I do not teach a divinely inspired translation per se. I believe that the inspired words of God were perfectly preserved in the translation that we know as the King James Bible of 1611. The difference is that I do not teach a new inspiration for the translation. Rather, I believe that God preserved the inspiration of scripture as He transferred it from one language to another. Specifically, I believe that the King James Bible of 1611 is God's perfectly preserved Bible for the English-speaking people of today.
The evidence that God preserved His words in the King James Bible would take and has taken books to explain. Briefly, it is the one He blessed more than any since the founding of Christianity. The Bible says that we know a tree by its fruit (Luke 6:44). The King James Bible has been present for more revivals, more souls being saved, more missionary work, more Bible colleges, and much more, than any other copy of the Bible ever was--including the original Hebrew and Greek. God obviously did something special with it.
And, since God promised to preserve His words (Psalm 12:6-7), I do not need to question whether or not He did it. That would be to question the veracity of God. My responsibility is to find where He did it. I conclude that He did it with the King James Bible. Note: I also have a sermon series on the issue called the Twenty-Four Proofs of Preservation. Unfortunately, I do not have this written out anywhere. But there are many proofs--not just one or two.

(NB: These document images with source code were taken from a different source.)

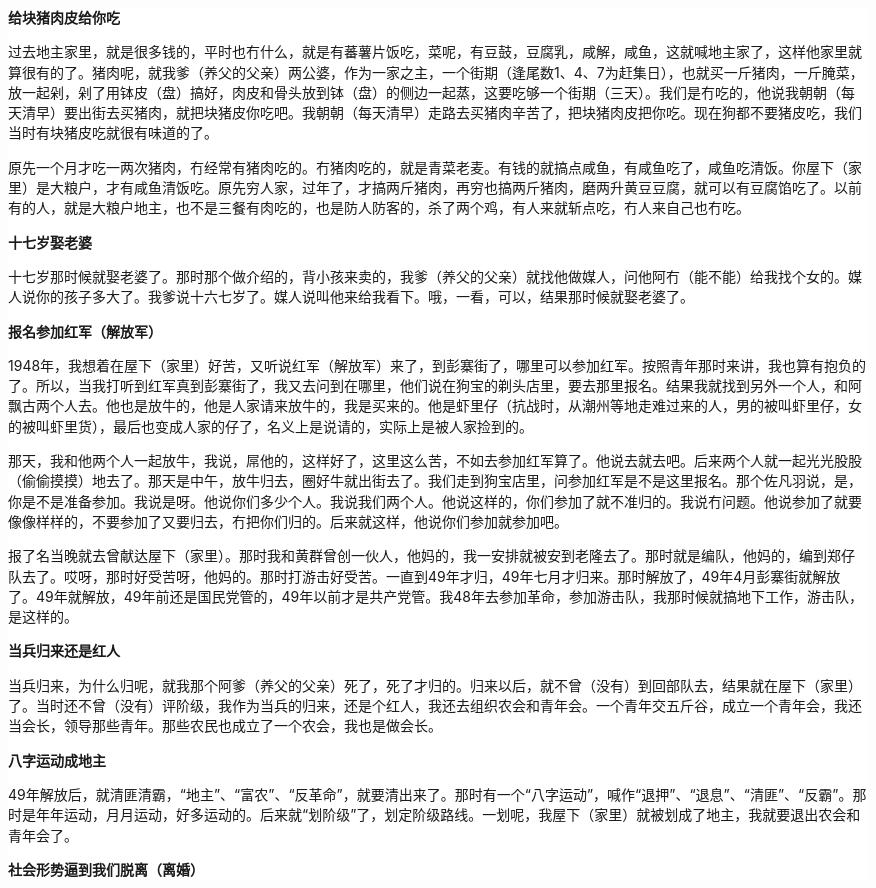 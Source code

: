  <p>
  <strong>
   给块猪肉皮给你吃
  </strong>
 </p>
 <p>
  过去地主家里，就是很多钱的，平时也冇什么，就是有蕃薯片饭吃，菜呢，有豆鼓，豆腐乳，咸解，咸鱼，这就喊地主家了，这样他家里就算很有的了。猪肉呢，就我爹（养父的父亲）两公婆，作为一家之主，一个街期（逢尾数1、4、7为赶集日），也就买一斤猪肉，一斤腌菜，放一起剁，剁了用钵皮（盘）搞好，肉皮和骨头放到钵（盘）的侧边一起蒸，这要吃够一个街期（三天）。我们是冇吃的，他说我朝朝（每天清早）要出街去买猪肉，就把块猪皮你吃吧。我朝朝（每天清早）走路去买猪肉辛苦了，把块猪肉皮把你吃。现在狗都不要猪皮吃，我们当时有块猪皮吃就很有味道的了。
 </p>
 <p>
  原先一个月才吃一两次猪肉，冇经常有猪肉吃的。冇猪肉吃的，就是青菜老麦。有钱的就搞点咸鱼，有咸鱼吃了，咸鱼吃清饭。你屋下（家里）是大粮户，才有咸鱼清饭吃。原先穷人家，过年了，才搞两斤猪肉，再穷也搞两斤猪肉，磨两升黄豆豆腐，就可以有豆腐馅吃了。以前有的人，就是大粮户地主，也不是三餐有肉吃的，也是防人防客的，杀了两个鸡，有人来就斩点吃，冇人来自己也冇吃。
 </p>
 <p>
  <strong>
   十七岁娶老婆
  </strong>
 </p>
 <p>
  十七岁那时候就娶老婆了。那时那个做介绍的，背小孩来卖的，我爹（养父的父亲）就找他做媒人，问他阿冇（能不能）给我找个女的。媒人说你的孩子多大了。我爹说十六七岁了。媒人说叫他来给我看下。哦，一看，可以，结果那时候就娶老婆了。
 </p>
 <p>
  <strong>
   报名参加红军（解放军）
  </strong>
 </p>
 <p>
  1948年，我想着在屋下（家里）好苦，又听说红军（解放军）来了，到彭寨街了，哪里可以参加红军。按照青年那时来讲，我也算有抱负的了。所以，当我打听到红军真到彭寨街了，我又去问到在哪里，他们说在狗宝的剃头店里，要去那里报名。结果我就找到另外一个人，和阿飘古两个人去。他也是放牛的，他是人家请来放牛的，我是买来的。他是虾里仔（抗战时，从潮州等地走难过来的人，男的被叫虾里仔，女的被叫虾里货），最后也变成人家的仔了，名义上是说请的，实际上是被人家捡到的。
 </p>
 <p>
  那天，我和他两个人一起放牛，我说，屌他的，这样好了，这里这么苦，不如去参加红军算了。他说去就去吧。后来两个人就一起光光股股（偷偷摸摸）地去了。那天是中午，放牛归去，圈好牛就出街去了。我们走到狗宝店里，问参加红军是不是这里报名。那个佐凡羽说，是，你是不是准备参加。我说是呀。他说你们多少个人。我说我们两个人。他说这样的，你们参加了就不准归的。我说冇问题。他说参加了就要像像样样的，不要参加了又要归去，冇把你们归的。后来就这样，他说你们参加就参加吧。
 </p>
 <p>
  报了名当晚就去曾献达屋下（家里）。那时我和黄群曾创一伙人，他妈的，我一安排就被安到老隆去了。那时就是编队，他妈的，编到郑仔队去了。哎呀，那时好受苦呀，他妈的。那时打游击好受苦。一直到49年才归，49年七月才归来。那时解放了，49年4月彭寨街就解放了。49年就解放，49年前还是国民党管的，49年以前才是共产党管。我48年去参加革命，参加游击队，我那时候就搞地下工作，游击队，是这样的。
 </p>
 <p>
  <strong>
   当兵归来还是红人
  </strong>
 </p>
 <p>
  当兵归来，为什么归呢，就我那个阿爹（养父的父亲）死了，死了才归的。归来以后，就不曾（没有）到回部队去，结果就在屋下（家里）了。当时还不曾（没有）评阶级，我作为当兵的归来，还是个红人，我还去组织农会和青年会。一个青年交五斤谷，成立一个青年会，我还当会长，领导那些青年。那些农民也成立了一个农会，我也是做会长。
 </p>
 <p>
  <strong>
   八字运动成地主
  </strong>
 </p>
 <p>
  49年解放后，就清匪清霸，“地主”、“富农”、“反革命”，就要清出来了。那时有一个“八字运动”，喊作“退押”、“退息”、“清匪”、“反霸”。那时是年年运动，月月运动，好多运动的。后来就“划阶级”了，划定阶级路线。一划呢，我屋下（家里）就被划成了地主，我就要退出农会和青年会了。
 </p>
 <p>
  <strong>
   社会形势逼到我们脱离（离婚）
  </strong>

As to earlier English versions, the King James Bible was built on them. They were good, but I could not call them perfectly preserved. They provided the foundation on which the King James Bible was built. The differences between the earlier versions and the King James are not of the same sort as the differences between the King James and the modern versions. The new ones attack the text and the mode of translation. This was not true with the old ones.